Nothing outside the stretch is wanted. Repeat exactly the lines of the listing below from the one that contains "In this challenge, you" through the one that contains "- [x] cd into", both ends included.

*Records for processing*:
:::::

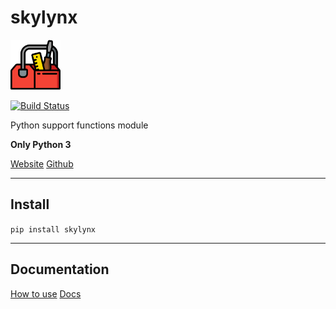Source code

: #  skylynx 

<img src="https://raw.githubusercontent.com/basameera/skylynx/master/docs/toolbox.png" alt="drawing" width="80"/>

[![Build Status](https://travis-ci.org/basameera/skylynx.svg?branch=master)](https://travis-ci.org/basameera/skylynx)

Python support functions module

**Only Python 3**

[Website](https://basameera.github.io/skylynx/)
[Github](https://github.com/basameera/skylynx)

---

## Install

`pip install skylynx` 

---

## Documentation

[How to use](https://github.com/basameera/skylynx/blob/master/docs/USAGE.md)
[Docs](https://basameera.github.io/skylynx/)

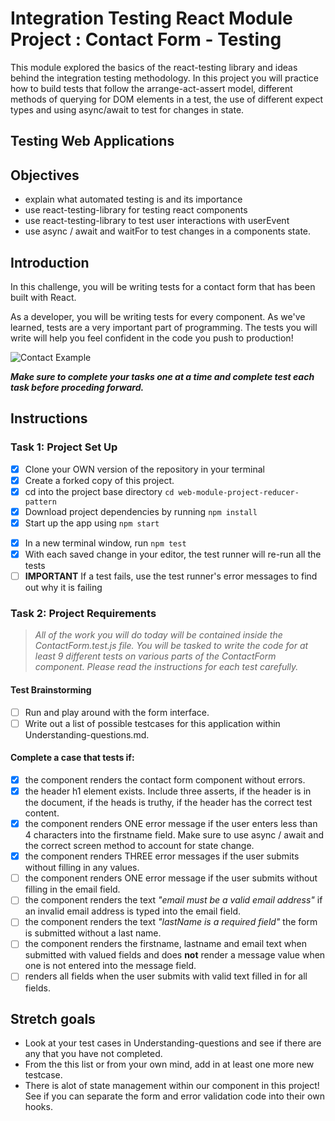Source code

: # Integration Testing React Module Project : Contact Form - Testing

This module explored the basics of the react-testing library and ideas behind the integration testing methodology. In this project you will practice how to build tests that follow the arrange-act-assert model, different methods of querying for DOM elements in a test, the use of different expect types and using async/await to test for changes in state.

## Testing Web Applications

## Objectives

- explain what automated testing is and its importance
- use react-testing-library for testing react components
- use react-testing-library to test user interactions with userEvent
- use async / await and waitFor to test changes in a components state.

## Introduction

In this challenge, you will be writing tests for a contact form that has been built with React.

As a developer, you will be writing tests for every component. As we've learned, tests are a very important part of programming. The tests you will write will help you feel confident in the code you push to production!

![Contact Example](project-goals.gif)

**_Make sure to complete your tasks one at a time and complete test each task before proceding forward._**

## Instructions

### Task 1: Project Set Up

- [x] Clone your OWN version of the repository in your terminal
- [x] Create a forked copy of this project.
- [x] cd into the project base directory `cd web-module-project-reducer-pattern`
- [x] Download project dependencies by running `npm install`
- [x] Start up the app using `npm start`

* [x] In a new terminal window, run `npm test`
* [x] With each saved change in your editor, the test runner will re-run all the tests
* [ ] **IMPORTANT** If a test fails, use the test runner's error messages to find out why it is failing

### Task 2: Project Requirements

> _All of the work you will do today will be contained inside the ContactForm.test.js file. You will be tasked to write the code for at least 9 different tests on various parts of the ContactForm component. Please read the instructions for each test carefully._

#### Test Brainstorming

- [ ] Run and play around with the form interface.
- [ ] Write out a list of possible testcases for this application within Understanding-questions.md.

#### Complete a case that tests if:

- [x] the component renders the contact form component without errors.
- [x] the header h1 element exists. Include three asserts, if the header is in the document, if the heads is truthy, if the header has the correct test content.
- [x] the component renders ONE error message if the user enters less than 4 characters into the firstname field. Make sure to use async / await and the correct screen method to account for state change.
- [x] the component renders THREE error messages if the user submits without filling in any values.
- [ ] the component renders ONE error message if the user submits without filling in the email field.
- [ ] the component renders the text _"email must be a valid email address"_ if an invalid email address is typed into the email field.
- [ ] the component renders the text _"lastName is a required field"_ the form is submitted without a last name.
- [ ] the component renders the firstname, lastname and email text when submitted with valued fields and does **not** render a message value when one is not entered into the message field.
- [ ] renders all fields when the user submits with valid text filled in for all fields.

## Stretch goals

- Look at your test cases in Understanding-questions and see if there are any that you have not completed.
- From the this list or from your own mind, add in at least one more new testcase.
- There is alot of state management within our component in this project! See if you can separate the form and error validation code into their own hooks.

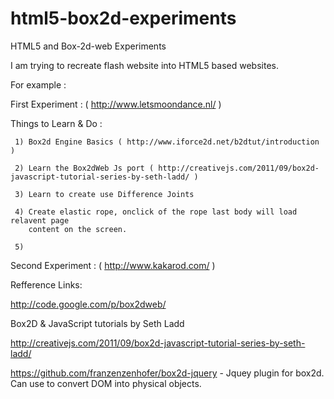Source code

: html5-box2d-experiments
=======================

HTML5 and Box-2d-web Experiments

I am trying to recreate flash website into HTML5 based websites.

For example :

First Experiment : ( http://www.letsmoondance.nl/ )

  Things to Learn & Do :
  
     1) Box2d Engine Basics ( http://www.iforce2d.net/b2dtut/introduction )
     
     2) Learn the Box2dWeb Js port ( http://creativejs.com/2011/09/box2d-javascript-tutorial-series-by-seth-ladd/ )
     
     3) Learn to create use Difference Joints
     
     4) Create elastic rope, onclick of the rope last body will load relavent page 
        content on the screen.
                
     5) 

Second Experiment : ( http://www.kakarod.com/ )

Refference Links:

http://code.google.com/p/box2dweb/

Box2D & JavaScript tutorials by Seth Ladd

http://creativejs.com/2011/09/box2d-javascript-tutorial-series-by-seth-ladd/

https://github.com/franzenzenhofer/box2d-jquery - Jquey plugin for box2d. Can use to convert DOM into physical objects.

:::::

*Answer space*:
In this challenge, you will be writing tests for a contact form that has been built with React.

As a developer, you will be writing tests for every component. As we've learned, tests are a very important part of programming. The tests you will write will help you feel confident in the code you push to production!

![Contact Example](project-goals.gif)

**_Make sure to complete your tasks one at a time and complete test each task before proceding forward._**

## Instructions

### Task 1: Project Set Up

- [x] Clone your OWN version of the repository in your terminal
- [x] Create a forked copy of this project.
- [x] cd into the project base directory `cd web-module-project-reducer-pattern`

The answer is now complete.